I still did enjoy the companionship and I guess I also felt like I was making a difference.

 

The only thing I can say is over the last 5 weeks she has called to say she missed me, wants to talk, is really hurting, needs to talk to me, has exciting news, blah blah blah. I have never responded, so at least from the outside it is not apparent that I want to be in a relationship with her.

 

In all this, she has not said she wants to get back with you, has she? She has not said she is willing to reciprocate. All she's said is," WAH WAH WAH, what about me! I'm lonely! I miss you! WAH!!"

 

Noise. Lip Service. So what else is new?

 

The thing about people like your exGF is that she needs to learn that friendship is a TWO-WAY street. According to her definition, you take all the time, and you, um, give? Give? What's that? I don't give, I just take. :)

 

Yes, I can understand that you felt you were getting something out of the relationship because you were helping her, and supporting her, and she seems to have appreciated that for a while. But then she began to feel suffocated by it, and dumped you ... guess why? She knew she should be giving something back, and she either couldn't, didn't want to, didn't know how, or just didn't feel like it. Plain and simple. See, being selfish can be a real b*tch to live with. Makes you do real dumb things like break up with a nice guy, regret it, and then try to back pedal your way out of it.

 

Look, I don't want to belittle that your exGF has problems and gets depressed. That's not it at all. But I do think that if she needs help, she should seek it elsewhere, and realize it does not give her a free pass to be unkind or uncaring to a BF that was very caring toward her.

 

That's when and how friend zoning begins to form.

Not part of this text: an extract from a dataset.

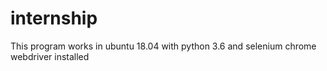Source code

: # internship
This program works in ubuntu 18.04 with python 3.6 and selenium chrome webdriver installed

Your ex thinks she gets to decide everything, you see. She gets to decide if you date. She gets to decide if you're friend zoned. She gets to decide that she wants to see you, and when, and under what circumstances. HUH? Is she delusional or something?

 

What about you? You get no say? If you hang out with her, you're going to get the short end of the stick. So nope. Not gonna happen. Not going halfsies with her because your half isn't what you want. You get to decide.

 

It would just be nice to have someone to watch a movie with on the couch! You know! I don’t think all that even requires a relationship, and I feel like she must miss it too.

 

VS.

 

Does any of this change if all you want is to hook up and not necessarily have the relationship?

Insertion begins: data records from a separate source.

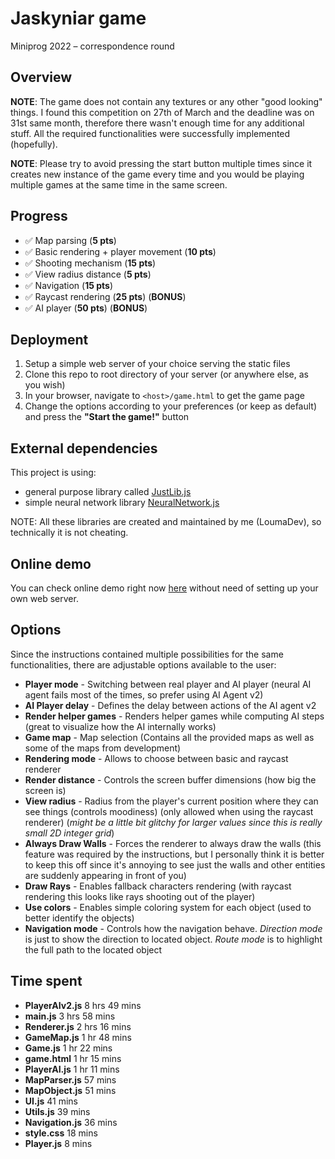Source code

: # Jaskyniar game
Miniprog 2022 – correspondence round

## Overview
**NOTE**: The game does not contain any textures or any other "good looking" things. I found this competition on 27th of March and the deadline was on 31st same month, therefore there wasn't enough time for any additional stuff. All the required functionalities were successfully implemented (hopefully).

**NOTE**: Please try to avoid pressing the start button multiple times since it creates new instance of the game every time and you would be playing multiple games at the same time in the same screen.

## Progress
* ✅ Map parsing (**5 pts**)
* ✅ Basic rendering + player movement (**10 pts**)
* ✅ Shooting mechanism (**15 pts**)
* ✅ View radius distance (**5 pts**)
* ✅ Navigation (**15 pts**)
* ✅ Raycast rendering (**25 pts**) (**BONUS**)
* ✅ AI player (**50 pts**) (**BONUS**)

## Deployment

1. Setup a simple web server of your choice serving the static files
2. Clone this repo to root directory of your server (or anywhere else, as you wish)
3. In your browser, navigate to `<host>/game.html` to get the game page
4. Change the options according to your preferences (or keep as default) and press the **"Start the game!"** button

## External dependencies
This project is using:

* general purpose library called [JustLib.js](https://git.loumadev.eu/JustLib-js)
* simple neural network library [NeuralNetwork.js](https://loumadev.eu/raw/NeuralNetwork.js)

NOTE: All these libraries are created and maintained by me (LoumaDev), so technically it is not cheating.

## Online demo
You can check online demo right now [here](http://loumadev.eu/miniprog/2022/kk/game.html?_src=git) without need of setting up your own web server.

## Options
Since the instructions contained multiple possibilities for the same functionalities, there are adjustable options available to the user:

* **Player mode** - Switching between real player and AI player (neural AI agent fails most of the times, so prefer using AI Agent v2)
* **AI Player delay** - Defines the delay between actions of the AI agent v2
* **Render helper games** - Renders helper games while computing AI steps (great to visualize how the AI internally works)
* **Game map** - Map selection (Contains all the provided maps as well as some of the maps from development)
* **Rendering mode** - Allows to choose between basic and raycast renderer
* **Render distance** - Controls the screen buffer dimensions (how big the screen is)
* **View radius** - Radius from the player's current position where they can see things (controls moodiness) (only allowed when using the raycast renderer) (_might be a little bit glitchy for larger values since this is really small 2D integer grid_)
* **Always Draw Walls** - Forces the renderer to always draw the walls (this feature was required by the instructions, but I personally think it is better to keep this off since it's annoying to see just the walls and other entities are suddenly appearing in front of you)
* **Draw Rays** - Enables fallback characters rendering (with raycast rendering this looks like rays shooting out of the player)
* **Use colors** - Enables simple coloring system for each object (used to better identify the objects)
* **Navigation mode** - Controls how the navigation behave. _Direction mode_ is just to show the direction to located object. _Route mode_ is to highlight the full path to the located object

## Time spent

* **PlayerAIv2.js** 8 hrs 49 mins
* **main.js** 3 hrs 58 mins
* **Renderer.js** 2 hrs 16 mins
* **GameMap.js** 1 hr 48 mins
* **Game.js** 1 hr 22 mins
* **game.html** 1 hr 15 mins
* **PlayerAI.js** 1 hr 11 mins
* **MapParser.js** 57 mins
* **MapObject.js** 51 mins
* **UI.js** 41 mins
* **Utils.js** 39 mins
* **Navigation.js** 36 mins
* **style.css** 18 mins
* **Player.js** 8 mins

New twist here? What's this about? This doesn't map to what you said above earlier.

 

I thought you sound like a guy who wants a GF who is fun to be with, fun to hang out with, drama free, and some attraction, of course. Well, your ex, other than the attraction part, just doesn't fit that profile.

 

AND no, no, no and no. No hookups with her. That's just irresponsible and will make an even bigger mess of your emotions.

 

Don't go blindly out to lunch, or dinner, or a picnic just so she can blather on and on about her boring problems and dump her drama on you. Ajax and I, people who don't even know you, but who have dating experience, are telling you the same thing your friends are telling you. What does that say? Don't prolong the end and put yourself through humiliation that you can avoid.

 

Give it a bit more time. If the school year is coming to a close, will you be moving home for the summer anyhow? That alone might make NC easier.